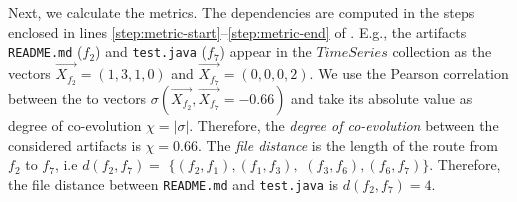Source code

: Next, we calculate the metrics. The dependencies are computed in the steps enclosed in lines \ref{step:metric-start}--\ref{step:metric-end} of . E.g., the artifacts \texttt{README.md} ($f_2$) and \texttt{test.java} ($f_7$) appear in the $TimeSeries$ collection as the vectors $\vec{X_{f_2}} = (1, 3, 1, 0)$ and $\vec{X_{f_7}} = (0, 0, 0, 2)$. We use the Pearson correlation between the to vectors $\sigma(\vec{X_{f_2}},\vec{X_{f_7}}=-0.66)$ and take its absolute value as degree of co-evolution $\chi = |\sigma|$. Therefore, the \emph{degree of co-evolution} between the considered artifacts is $\chi = 0.66$. The \emph{file distance} is the length of the route from $f_2$ to $f_7$, i.e $d({f_2,f_7}) = $ $\{(f_2,f_1), (f_1,f_3),$ $(f_3,f_6), (f_6,f_7)\}$. Therefore, the file distance between \texttt{README.md} and \texttt{test.java} is $d({f_2,f_7}) = 4$.


%
%




%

» Exercise directions
What you return must match the records exactly, apart from the images, which are omitted.

» Answer to this task
Source code

: Next, we calculate the metrics. The dependencies are computed in the steps enclosed in lines \ref{step:metric-start}--\ref{step:metric-end} of . E.g., the artifacts \texttt{README.md} ($f_2$) and \texttt{test.java} ($f_7$) appear in the $TimeSeries$ collection as the vectors $\vec{X_{f_2}} = (1, 3, 1, 0)$ and $\vec{X_{f_7}} = (0, 0, 0, 2)$. We use the Pearson correlation between the to vectors $\sigma(\vec{X_{f_2}},\vec{X_{f_7}}=-0.66)$ and take its absolute value as degree of co-evolution $\chi = |\sigma|$. Therefore, the \emph{degree of co-evolution} between the considered artifacts is $\chi = 0.66$. The \emph{file distance} is the length of the route from $f_2$ to $f_7$, i.e $d({f_2,f_7}) = $ $\{(f_2,f_1), (f_1,f_3),$ $(f_3,f_6), (f_6,f_7)\}$. Therefore, the file distance between \texttt{README.md} and \texttt{test.java} is $d({f_2,f_7}) = 4$.


%
%




%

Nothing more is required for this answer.